A : Une chose que je sens et qui me rassure beaucoup c’est que les artistes et les artisans du domaine du théâtre sont des gens extrêmement consciencieux, organisés et résilients, parce qu’on est dans un milieu où on est habitué de gérer 14 problèmes en même temps. Même si l’univers leur met des bâtons dans les roues ils vont trouver les bonnes solutions ou les solutions qui sont acceptables à ces problèmes-là. Il y a un certain nombre de mesures sanitaires à prendre. À ce stade-ci, se rassembler n’est pas exactement comme avant, mais d’une façon ça reste une expérience tout aussi riche humainement qu’artistiquement, maintenant qu’on a notre routine qu’on sait bien faire les choses.
J : Si vous pouviez émettre un souhait pour le milieu artistique suite à la pandémie, ce serait lequel ?
A : Que l’ensemble des artistes et des artisans du milieu artistique puisse continuer à vivre une vie digne, acceptable et confortable malgré tout et qu’ils aient toujours envie de continuer parce que ça risque d’être complètement usant pour beaucoup de gens. On est capable de s’adapter à un certain point, mais je pense que les gens ont aussi besoin de se faire aider puis de se faire donner des ressources pour continuer à bien faire les choses.
Les artistes leur but c’est de réfléchir le monde, c’est d’inspirer, c’est de toucher, c’est d’émouvoir.
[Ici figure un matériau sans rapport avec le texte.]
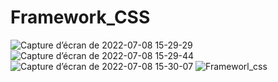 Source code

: # Framework_CSS <br/>
![Capture d’écran de 2022-07-08 15-29-29](https://user-images.githubusercontent.com/93912299/178002837-f8260d93-37a1-4b65-8f42-d96ab3a86ff3.png)
![Capture d’écran de 2022-07-08 15-29-44](https://user-images.githubusercontent.com/93912299/178002840-596ae41d-a9c8-45fc-b3d8-a7dbc28ff9f5.png)
![Capture d’écran de 2022-07-08 15-30-07](https://user-images.githubusercontent.com/93912299/178002842-4f5f57e5-774f-419a-8707-c8eb5f322955.png)
![Frameworl_css](https://user-images.githubusercontent.com/93912299/178002844-b9da6c57-616e-43ad-b2fe-6999fee129c0.png)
Pour être capable de faire ça il faut être capable de se sentir confortable et en sécurité puis le confort et la sécurité, ça passe par savoir ce qu’on peut faire et ne peut pas faire ou ce qu’on devrait et ne devrait pas faire. Mais aussi savoir que financièrement, je suis capable de m’organiser parce que j’ai un filet de sécurité. Je pense que c’est ça la grosse menace que je sens chez les artistes et les artisans en tous genres du milieu des arts. Peut-être prendre le coup pour quelques mois, mais après ça comment on fait?
Je sais qu’il y a des gens qui en ont souffert les 6 premiers mois, mais ce qui inquiète c’est les prochaines années. Je ne sais pas combien de temps ça va durer. J’espère juste que socialement on va créer ce filet de sécurité pas juste pour les artistes, pour tous les gens qui sont dans des situations plus précaires, donc les travailleurs autonomes de façon générale, les gens du secteur de la santé qui affrontent en première ligne la pandémie, tu as aussi les gens qui se retrouvent à fermer leur restaurant, leur boutique. Je souhaite que tout le monde puisse continuer à vivre aussi dignement et confortablement que possible malgré tout, c’est mon souhait le plus cher.
J : Est-ce que certains artistes pensent changer de métier à cause de cette situation ?
A : L’usure commence à se faire sentir chez un certain nombre de gens et il y a des gens qui sont extrêmement polyvalents, qui ont déjà 2,3 rôles ou 2,3 métiers, fait que ça va. Mais il y en a certains qui ont fait ça toute leur vie, et c’est nos meilleurs comédiens, nos meilleurs metteurs en scène et se retrouve à ne pas pouvoir exercer ce dans quoi ils sont bons. Alors c’est sûr que ces gens-là se posent des questions. Mais je dois dire que personnellement j’ai été très chanceux et je me croise les doigts. Je souhaite le meilleur à tout le monde.